"Please note that this power bar doesnot come with electric wire, and does not convert the voltage; it only adapts the plug. If you want to convert the voltage from 110/120 to 220/240V or from 220/240V to 110/220V; you need to get a voltage converter or transformer. Please check my eBay Store for s full line of voltage converters and transformers."
Or how much they'd melt if you plugged in a cooker as suggested!
Also, it doesn't have a ground connection for the majority of european plugs. Our 3 square pins here in the UK would be ok, but the french have a ground pin sticking out of the outlet, and the schuko connector which is common across the rest of europe has two ground contacts on the sides of the plug
I also wonder what the inside looks like. Most devices today come with switching power supplies that will take 90-240 VAC 50/60 HZ so that's whats it's primary purpose is (At least I would think it would be for)
Theres always enough room in the junction box.You just need a bigger hammer
I wouldn't use anything high power from it. From what I've seen of the insides of this kind of socket, the actual contact area from socket to plug is usually much less than when the proper socket is used. It has to be as it's a compromise. You see this multipurpose 3 pin socket on Chinese inverters sold on eBay. It allows them to sell one model for all the 220-240V areas of the world. There is also a relatively common two pin adaptor in this part of the world that has a socket accepting U.S flat pin plugs, and European and British round pin plugs. Despite having only two pins, 3 pin round pin and U.S plugs will fit but with the earth pin floating in mid air for all to see. Inside, the contacts are sort of a V shaped angle arrangement which takes care of different pin diameters and spacing. Problem is, it's only the edges of the pins which are held. Just the weight of the attached cable is often enough to make the plug fall out, to say nothing of plugpack transformers. One of these adaptors I have is actually a U.S flat pin to European round pin, but with the flat pins twisted to fit the Australasian socket. It gets used with fluorescent lead light I bought cheap at the markets (obviously without local approval).
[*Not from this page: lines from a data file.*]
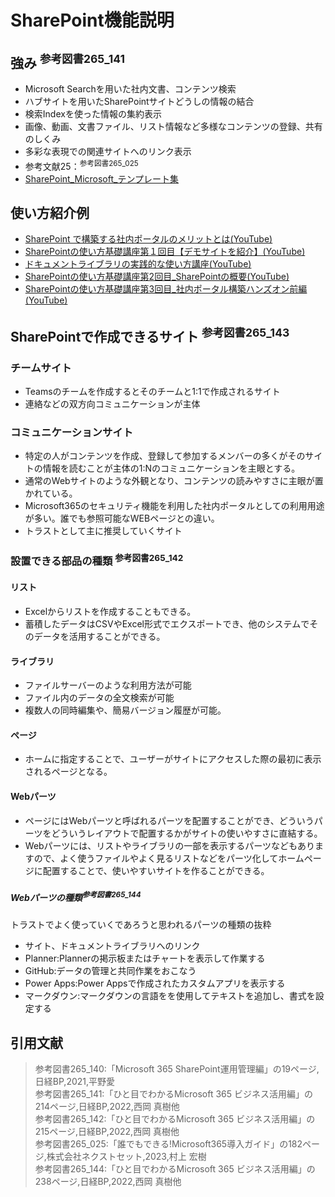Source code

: # SharePoint機能説明

## 強み  <sup>参考図書265_141</sup>

- Microsoft Searchを用いた社内文書、コンテンツ検索
- ハブサイトを用いたSharePointサイトどうしの情報の結合
- 検索Indexを使った情報の集約表示
- 画像、動画、文書ファイル、リスト情報など多様なコンテンツの登録、共有のしくみ
- 多彩な表現での関連サイトへのリンク表示
- 参考文献25：<sup>参考図書265_025</sup>
- [SharePoint_Microsoft_テンプレート集](https://lookbook.microsoft.com/)

## 使い方紹介例

- [SharePoint で構築する社内ポータルのメリットとは(YouTube)](https://www.youtube.com/watch?v=TIXC74uyAPY)
- [SharePointの使い方基礎講座第１回目【デモサイトを紹介】(YouTube)](https://www.youtube.com/watch?v=mRPOlrGphdE)
- [ドキュメントライブラリの実践的な使い方講座(YouTube)](https://www.youtube.com/watch?v=WGqmJk2XrMo)
- [SharePointの使い方基礎講座第2回目_SharePointの概要(YouTube)](https://www.youtube.com/watch?v=mYwLLNZ2n2w)
- [SharePointの使い方基礎講座第3回目_社内ポータル構築ハンズオン前編(YouTube)](https://www.youtube.com/watch?v=VWOLgZ-WZs0)

## SharePointで作成できるサイト  <sup>参考図書265_143</sup>

### チームサイト

- Teamsのチームを作成するとそのチームと1:1で作成されるサイト
- 連絡などの双方向コミュニケーションが主体

### コミュニケーションサイト

- 特定の人がコンテンツを作成、登録して参加するメンバーの多くがそのサイトの情報を読むことが主体の1:Nのコミュニケーションを主眼とする。
- 通常のWebサイトのような外観となり、コンテンツの読みやすさに主眼が置かれている。
- Microsoft365のセキュリティ機能を利用した社内ポータルとしての利用用途が多い。誰でも参照可能なWEBページとの違い。
- トラストとして主に推奨していくサイト

### 設置できる部品の種類  <sup>参考図書265_142</sup>

#### リスト

- Excelからリストを作成することもできる。
- 蓄積したデータはCSVやExcel形式でエクスポートでき、他のシステムでそのデータを活用することができる。

#### ライブラリ

- ファイルサーバーのような利用方法が可能
- ファイル内のデータの全文検索が可能
- 複数人の同時編集や、簡易バージョン履歴が可能。

#### ページ

- ホームに指定することで、ユーザーがサイトにアクセスした際の最初に表示されるページとなる。

#### Webパーツ

- ページにはWebパーツと呼ばれるパーツを配置することができ、どういうパーツをどういうレイアウトで配置するかがサイトの使いやすさに直結する。
- Webパーツには、リストやライブラリの一部を表示するパーツなどもありますので、よく使うファイルやよく見るリストなどをパーツ化してホームページに配置することで、使いやすいサイトを作ることができる。

##### Webパーツの種類<sup>参考図書265_144</sup>

トラストでよく使っていくであろうと思われるパーツの種類の抜粋

- サイト、ドキュメントライブラリへのリンク
- Planner:Plannerの掲示板またはチャートを表示して作業する
- GitHub:データの管理と共同作業をおこなう
- Power Apps:Power Appsで作成されたカスタムアプリを表示する
- マークダウン:マークダウンの言語をを使用してテキストを追加し、書式を設定する

## 引用文献

> 参考図書265_140:「Microsoft 365 SharePoint運用管理編」の19ページ,日経BP,2021,平野愛  
> 参考図書265_141:「ひと目でわかるMicrosoft 365 ビジネス活用編」の214ページ,日経BP,2022,西岡 真樹他  
> 参考図書265_142:「ひと目でわかるMicrosoft 365 ビジネス活用編」の215ページ,日経BP,2022,西岡 真樹他  
> 参考図書265_025:「誰でもできる!Microsoft365導入ガイド」の182ページ,株式会社ネクストセット,2023,村上 宏樹  
> 参考図書265_144:「ひと目でわかるMicrosoft 365 ビジネス活用編」の238ページ,日経BP,2022,西岡 真樹他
These strips and wallplates originate from China. I've seen the wallplates in Chinese hotels. Also saw one at Kuala Lumpur International airport, Malaysia. The 4 way strips are on sale everywhere in Macau, and they can be found in markets in Malaysia. I've even seen them in £1 shops in the UK. They can't cope with BS546 15A plugs, but almost anything else will fit including Australian, Italian, and Swiss plugs. Although these is a hole for the earth on Italian and Swiss plugs these are no contacts behind the hole.